Carlos Rubén y Myladis, en tarea de logística él, de estadística ella, unieron sus vidas hace 12 años en la misma ciénaga matancera que, en una noche de cena criolla, vio a Fidel en gesto de amor con los carboneros, bajo los árboles que después, en abril de 1961, verían al odio mercenario matar, y al amor empuñando fusiles.

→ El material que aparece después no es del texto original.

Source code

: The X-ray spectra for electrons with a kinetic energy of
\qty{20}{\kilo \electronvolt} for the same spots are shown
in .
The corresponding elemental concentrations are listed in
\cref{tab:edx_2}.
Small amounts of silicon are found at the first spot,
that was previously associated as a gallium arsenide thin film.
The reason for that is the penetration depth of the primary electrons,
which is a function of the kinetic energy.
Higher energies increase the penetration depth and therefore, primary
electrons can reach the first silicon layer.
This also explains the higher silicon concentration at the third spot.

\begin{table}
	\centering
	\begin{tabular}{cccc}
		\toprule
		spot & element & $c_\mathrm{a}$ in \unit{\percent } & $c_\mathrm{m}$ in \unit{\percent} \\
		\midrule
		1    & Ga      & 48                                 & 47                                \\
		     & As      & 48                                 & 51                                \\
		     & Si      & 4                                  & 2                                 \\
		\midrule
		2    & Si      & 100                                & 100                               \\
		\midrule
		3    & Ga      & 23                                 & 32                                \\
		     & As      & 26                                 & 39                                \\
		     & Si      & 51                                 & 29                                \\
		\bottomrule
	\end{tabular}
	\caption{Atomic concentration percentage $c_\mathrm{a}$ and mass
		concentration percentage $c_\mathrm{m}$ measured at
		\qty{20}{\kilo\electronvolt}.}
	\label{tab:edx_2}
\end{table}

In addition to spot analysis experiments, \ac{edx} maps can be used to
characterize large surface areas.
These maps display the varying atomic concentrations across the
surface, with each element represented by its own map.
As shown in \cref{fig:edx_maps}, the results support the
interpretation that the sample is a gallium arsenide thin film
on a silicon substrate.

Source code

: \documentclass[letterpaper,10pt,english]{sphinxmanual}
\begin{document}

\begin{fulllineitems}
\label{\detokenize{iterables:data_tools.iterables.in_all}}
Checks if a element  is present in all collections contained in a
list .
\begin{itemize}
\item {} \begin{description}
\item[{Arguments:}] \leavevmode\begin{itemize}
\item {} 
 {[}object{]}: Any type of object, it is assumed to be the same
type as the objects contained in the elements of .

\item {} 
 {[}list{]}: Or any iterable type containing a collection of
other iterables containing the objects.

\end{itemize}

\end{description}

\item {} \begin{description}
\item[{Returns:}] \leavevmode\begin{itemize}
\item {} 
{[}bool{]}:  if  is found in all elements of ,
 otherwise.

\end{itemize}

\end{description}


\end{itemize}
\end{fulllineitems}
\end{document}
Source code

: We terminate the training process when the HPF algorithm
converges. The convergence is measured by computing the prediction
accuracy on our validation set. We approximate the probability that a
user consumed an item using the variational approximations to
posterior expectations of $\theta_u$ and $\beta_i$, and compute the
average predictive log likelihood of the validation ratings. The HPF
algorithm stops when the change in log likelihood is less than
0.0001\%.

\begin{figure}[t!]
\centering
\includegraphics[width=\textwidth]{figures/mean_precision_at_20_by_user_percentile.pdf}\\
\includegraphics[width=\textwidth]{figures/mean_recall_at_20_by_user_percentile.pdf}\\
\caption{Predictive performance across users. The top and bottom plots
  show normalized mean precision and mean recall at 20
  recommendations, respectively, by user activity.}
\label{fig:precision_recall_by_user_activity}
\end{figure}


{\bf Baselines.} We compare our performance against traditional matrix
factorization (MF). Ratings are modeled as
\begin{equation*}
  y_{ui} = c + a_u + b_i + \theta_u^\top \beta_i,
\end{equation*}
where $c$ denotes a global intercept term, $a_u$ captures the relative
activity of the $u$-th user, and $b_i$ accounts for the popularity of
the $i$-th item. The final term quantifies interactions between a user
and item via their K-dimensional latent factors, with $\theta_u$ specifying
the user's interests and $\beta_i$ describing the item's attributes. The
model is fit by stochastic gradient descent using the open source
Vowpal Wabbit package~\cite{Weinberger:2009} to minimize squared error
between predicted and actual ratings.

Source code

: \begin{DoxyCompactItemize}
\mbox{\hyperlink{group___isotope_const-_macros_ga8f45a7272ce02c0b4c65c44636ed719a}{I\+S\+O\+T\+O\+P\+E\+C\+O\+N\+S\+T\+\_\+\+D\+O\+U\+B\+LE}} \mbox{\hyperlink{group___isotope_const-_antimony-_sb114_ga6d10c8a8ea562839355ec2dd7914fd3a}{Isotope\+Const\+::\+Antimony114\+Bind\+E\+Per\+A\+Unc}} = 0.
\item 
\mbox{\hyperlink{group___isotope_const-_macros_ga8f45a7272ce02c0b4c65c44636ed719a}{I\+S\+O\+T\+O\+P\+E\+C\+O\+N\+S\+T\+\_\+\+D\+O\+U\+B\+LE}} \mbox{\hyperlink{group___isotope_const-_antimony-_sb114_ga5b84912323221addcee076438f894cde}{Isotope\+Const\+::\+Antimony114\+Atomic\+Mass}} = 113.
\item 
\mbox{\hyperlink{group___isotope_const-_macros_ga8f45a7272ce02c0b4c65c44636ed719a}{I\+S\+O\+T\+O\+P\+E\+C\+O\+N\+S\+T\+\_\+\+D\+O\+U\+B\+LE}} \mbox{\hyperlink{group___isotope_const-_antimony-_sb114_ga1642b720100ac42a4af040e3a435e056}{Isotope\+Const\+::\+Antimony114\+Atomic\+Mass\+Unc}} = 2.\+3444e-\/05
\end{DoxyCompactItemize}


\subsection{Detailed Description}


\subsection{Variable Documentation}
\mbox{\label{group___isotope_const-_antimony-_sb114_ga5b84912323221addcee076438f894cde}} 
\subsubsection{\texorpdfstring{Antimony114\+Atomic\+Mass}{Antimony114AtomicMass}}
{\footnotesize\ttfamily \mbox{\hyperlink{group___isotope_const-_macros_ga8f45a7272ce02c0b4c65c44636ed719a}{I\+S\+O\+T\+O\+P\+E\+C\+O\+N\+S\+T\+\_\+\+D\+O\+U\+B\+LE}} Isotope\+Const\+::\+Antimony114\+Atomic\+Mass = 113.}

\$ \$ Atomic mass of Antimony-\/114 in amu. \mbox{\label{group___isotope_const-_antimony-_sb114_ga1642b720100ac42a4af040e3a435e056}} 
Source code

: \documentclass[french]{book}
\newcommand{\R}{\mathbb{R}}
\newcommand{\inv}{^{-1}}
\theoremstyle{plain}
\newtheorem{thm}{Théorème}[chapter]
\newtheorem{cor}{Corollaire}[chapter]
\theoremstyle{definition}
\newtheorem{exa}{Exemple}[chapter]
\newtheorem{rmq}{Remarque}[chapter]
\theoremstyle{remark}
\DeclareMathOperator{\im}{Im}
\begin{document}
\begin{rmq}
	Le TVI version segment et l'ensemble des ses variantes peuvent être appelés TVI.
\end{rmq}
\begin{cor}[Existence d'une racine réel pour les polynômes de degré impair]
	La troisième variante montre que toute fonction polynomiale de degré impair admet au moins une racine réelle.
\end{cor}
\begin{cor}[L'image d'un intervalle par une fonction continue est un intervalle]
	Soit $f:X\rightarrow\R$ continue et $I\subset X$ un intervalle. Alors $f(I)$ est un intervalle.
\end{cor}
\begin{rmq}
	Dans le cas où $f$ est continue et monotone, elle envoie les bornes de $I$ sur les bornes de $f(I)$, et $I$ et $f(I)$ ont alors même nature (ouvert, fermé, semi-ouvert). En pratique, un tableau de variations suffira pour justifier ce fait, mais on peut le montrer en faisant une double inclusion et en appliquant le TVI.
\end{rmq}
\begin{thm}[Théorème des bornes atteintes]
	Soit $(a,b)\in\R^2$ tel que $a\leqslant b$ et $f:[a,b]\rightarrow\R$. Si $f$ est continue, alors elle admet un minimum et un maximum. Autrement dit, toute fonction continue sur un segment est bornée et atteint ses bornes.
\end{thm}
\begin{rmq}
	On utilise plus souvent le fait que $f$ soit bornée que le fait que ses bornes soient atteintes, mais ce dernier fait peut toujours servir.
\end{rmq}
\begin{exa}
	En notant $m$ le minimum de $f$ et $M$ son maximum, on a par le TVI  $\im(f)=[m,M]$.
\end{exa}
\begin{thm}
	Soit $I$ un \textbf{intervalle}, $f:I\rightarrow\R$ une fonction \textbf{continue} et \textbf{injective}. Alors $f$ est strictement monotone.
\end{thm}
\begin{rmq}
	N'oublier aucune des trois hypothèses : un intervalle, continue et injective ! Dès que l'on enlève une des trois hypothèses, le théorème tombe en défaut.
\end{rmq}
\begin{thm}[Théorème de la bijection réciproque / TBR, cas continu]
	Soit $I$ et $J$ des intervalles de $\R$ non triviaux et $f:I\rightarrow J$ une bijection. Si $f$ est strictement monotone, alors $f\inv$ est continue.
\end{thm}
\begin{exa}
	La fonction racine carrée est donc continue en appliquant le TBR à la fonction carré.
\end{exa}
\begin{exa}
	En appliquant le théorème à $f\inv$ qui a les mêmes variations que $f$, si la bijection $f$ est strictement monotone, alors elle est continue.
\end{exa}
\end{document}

Aireados con esos vientos llegaron aquí, «por amor», dice él; «por amar», intercede ella. Carlos llegó primero, «y fue difícil», admite. «En las noches llegaban a mi recuerdo ella y nuestros retoños, Claudia y Valiant; también mi hijo mayor y mis padres. Todo ha sido distinto en los últimos ocho meses: ella me trajo su hombro y aquí está el mío; el gorrión da sus vueltas, pero entre los dos lo espantamos».
«Hemos llorado juntos, en videollamadas con Valiant y Claudia», confiesa ella, «eso también es amor». Pero, intercede él, «hemos aprendido a evitar que eso nos suceda y, cuando no, uno de los dos toma la iniciativa; una broma, un chiste, algo, pero salimos del bache sin que Claudia ni Valiant nos vean tristes».
Sus vivencias en Venezuela retratan la luz de una revolución joven todavía, y la sombra de un egoísmo que asoma su oreja peluda en las fronteras del sur, aúlla desde guaridas externas, roba, sabotea, intenta el magnicidio, y lanza dentelladas de criminalidad.
«Esas escenas, tan ajenas a Cuba, nos hacen valorar mejor a nuestro país», comenta Carlos Rubén Benítez Martínez. «Siempre lo hemos apreciado, pero nacimos libres de episodios así; sabemos del pasado por los libros y por nuestros abuelos; aquí lo hemos visto; entonces uno compara, y ama a su país con más fuerza».
«La Cuba que nos vio nacer es un regalo de amor, de Fidel y de los que junto a él la hicieron posible», razona Myladis Torres Milán. «Quien conoce nuestro país, si sabe de amor, lo ama».